ACL Abuse

Last updated 2 years ago

ACL Abuse

ACL BloodHound Abuse Hierarchy

Some AD object security permissions abusable with PowerView/SharpView:

ForceChangePassword abused with Set-DomainUserPassword.
AddMembers abused with Add-DomainGroupMember.
GenericAll abused with Set-DomainUserPassword or Add-DomainGroupMember.
GenericWrite abused with Set-DomainObject.
WriteOwner abused with Set-DomainObjectOwner.
WriteDACL abused with Add-DomainObjectACL.
AllExtendedRights abused with Set-DomainUserPassword or Add-DomainGroupMember.

SDDL (Security Descriptor Definition Language)

At the lowest level, the Security Descriptor Definition Language is used in the nTSecurityDescriptor attribute (and on registry keys and NTFS files) to define the ACL. Fortunately, one does not need to know this level of detail in normal conditions.

But advanced administrators may want to write scripts or code that can correctly construct SDDL strings.
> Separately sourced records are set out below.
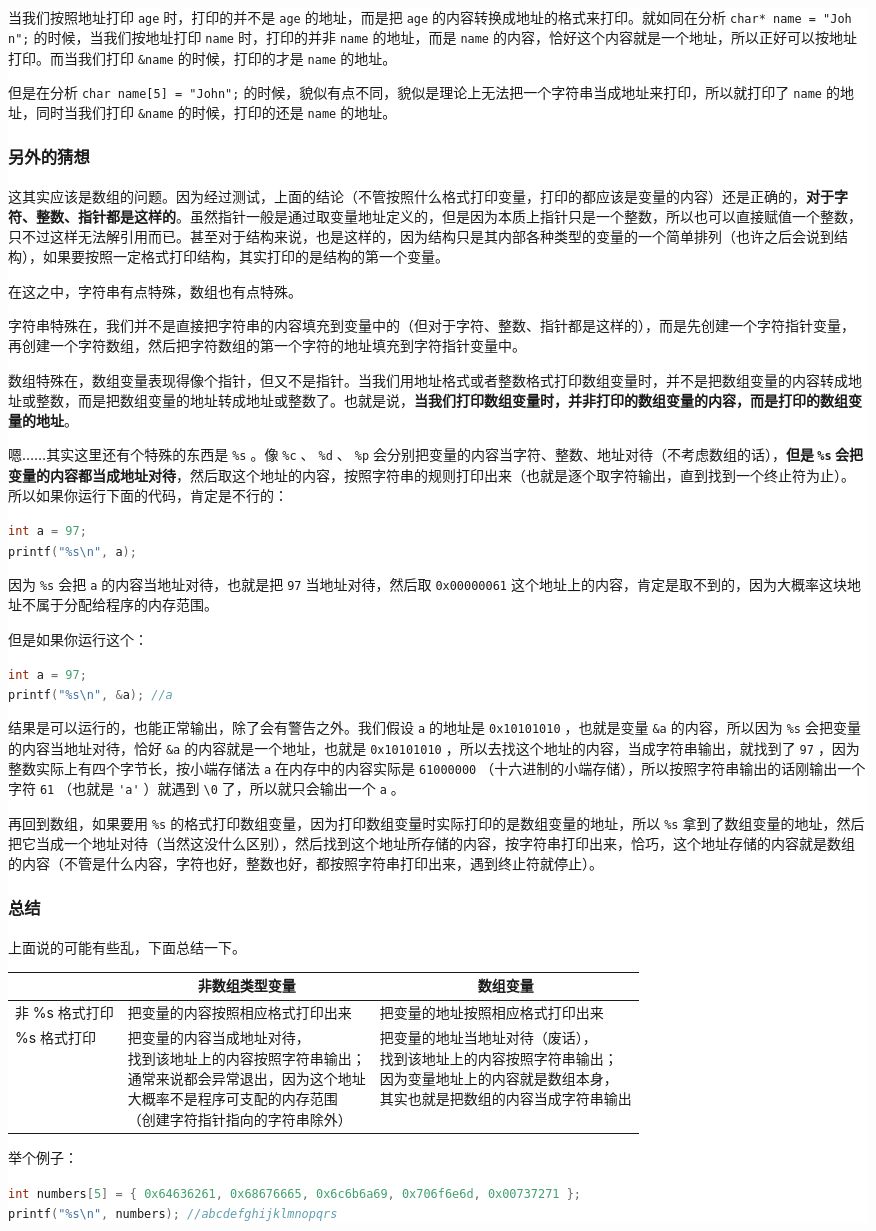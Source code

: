 当我们按照地址打印 `age` 时，打印的并不是 `age` 的地址，而是把 `age` 的内容转换成地址的格式来打印。就如同在分析 `char* name = "John";` 的时候，当我们按地址打印 `name` 时，打印的并非 `name` 的地址，而是 `name` 的内容，恰好这个内容就是一个地址，所以正好可以按地址打印。而当我们打印 `&name` 的时候，打印的才是 `name` 的地址。

但是在分析 `char name[5] = "John";` 的时候，貌似有点不同，貌似是理论上无法把一个字符串当成地址来打印，所以就打印了 `name` 的地址，同时当我们打印 `&name` 的时候，打印的还是 `name` 的地址。

### 另外的猜想

这其实应该是数组的问题。因为经过测试，上面的结论（不管按照什么格式打印变量，打印的都应该是变量的内容）还是正确的，**对于字符、整数、指针都是这样的**。虽然指针一般是通过取变量地址定义的，但是因为本质上指针只是一个整数，所以也可以直接赋值一个整数，只不过这样无法解引用而已。甚至对于结构来说，也是这样的，因为结构只是其内部各种类型的变量的一个简单排列（也许之后会说到结构），如果要按照一定格式打印结构，其实打印的是结构的第一个变量。

在这之中，字符串有点特殊，数组也有点特殊。

字符串特殊在，我们并不是直接把字符串的内容填充到变量中的（但对于字符、整数、指针都是这样的），而是先创建一个字符指针变量，再创建一个字符数组，然后把字符数组的第一个字符的地址填充到字符指针变量中。

数组特殊在，数组变量表现得像个指针，但又不是指针。当我们用地址格式或者整数格式打印数组变量时，并不是把数组变量的内容转成地址或整数，而是把数组变量的地址转成地址或整数了。也就是说，**当我们打印数组变量时，并非打印的数组变量的内容，而是打印的数组变量的地址**。

嗯……其实这里还有个特殊的东西是 `%s` 。像 `%c` 、 `%d` 、 `%p` 会分别把变量的内容当字符、整数、地址对待（不考虑数组的话），**但是 `%s` 会把变量的内容都当成地址对待**，然后取这个地址的内容，按照字符串的规则打印出来（也就是逐个取字符输出，直到找到一个终止符为止）。所以如果你运行下面的代码，肯定是不行的：

```c
int a = 97;
printf("%s\n", a);
```

因为 `%s` 会把 `a` 的内容当地址对待，也就是把 `97` 当地址对待，然后取 `0x00000061` 这个地址上的内容，肯定是取不到的，因为大概率这块地址不属于分配给程序的内存范围。

但是如果你运行这个：

```c
int a = 97;
printf("%s\n", &a); //a
```

结果是可以运行的，也能正常输出，除了会有警告之外。我们假设 `a` 的地址是 `0x10101010` ，也就是变量 `&a` 的内容，所以因为 `%s` 会把变量的内容当地址对待，恰好 `&a` 的内容就是一个地址，也就是 `0x10101010` ，所以去找这个地址的内容，当成字符串输出，就找到了 `97` ，因为整数实际上有四个字节长，按小端存储法 `a` 在内存中的内容实际是 `61000000` （十六进制的小端存储），所以按照字符串输出的话刚输出一个字符 `61` （也就是 `'a'` ）就遇到 `\0` 了，所以就只会输出一个 `a` 。

再回到数组，如果要用 `%s` 的格式打印数组变量，因为打印数组变量时实际打印的是数组变量的地址，所以 `%s` 拿到了数组变量的地址，然后把它当成一个地址对待（当然这没什么区别），然后找到这个地址所存储的内容，按字符串打印出来，恰巧，这个地址存储的内容就是数组的内容（不管是什么内容，字符也好，整数也好，都按照字符串打印出来，遇到终止符就停止）。

### 总结

上面说的可能有些乱，下面总结一下。

|  | 非数组类型变量 | 数组变量 |
| --- | --- | --- |
| 非 %s 格式打印 | 把变量的内容按照相应格式打印出来 | 把变量的地址按照相应格式打印出来 |
| %s 格式打印 | 把变量的内容当成地址对待，<br>找到该地址上的内容按照字符串输出；<br>通常来说都会异常退出，因为这个地址<br>大概率不是程序可支配的内存范围<br>（创建字符指针指向的字符串除外） | 把变量的地址当地址对待（废话），<br>找到该地址上的内容按照字符串输出；<br>因为变量地址上的内容就是数组本身，<br>其实也就是把数组的内容当成字符串输出 |

举个例子：

```c
int numbers[5] = { 0x64636261, 0x68676665, 0x6c6b6a69, 0x706f6e6d, 0x00737271 };
printf("%s\n", numbers); //abcdefghijklmnopqrs
```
Also the security templates (located at %systemroot%\security\templates) use SDDL if you manually edit them with a text editor instead of the MMC interface.manually editing these templates turns out to be the most effective way to manipulate them. It is most likely that you will simply need to be able to read a SDDL string.

Format of nTSecurityDescriptor string

O:owner_sidG:group_sidD:dacl_flags(string_ace1)(string_ace2)…
(string_acen)S:sacl_flags(string_ace1)(string_ace2)…(string_acen)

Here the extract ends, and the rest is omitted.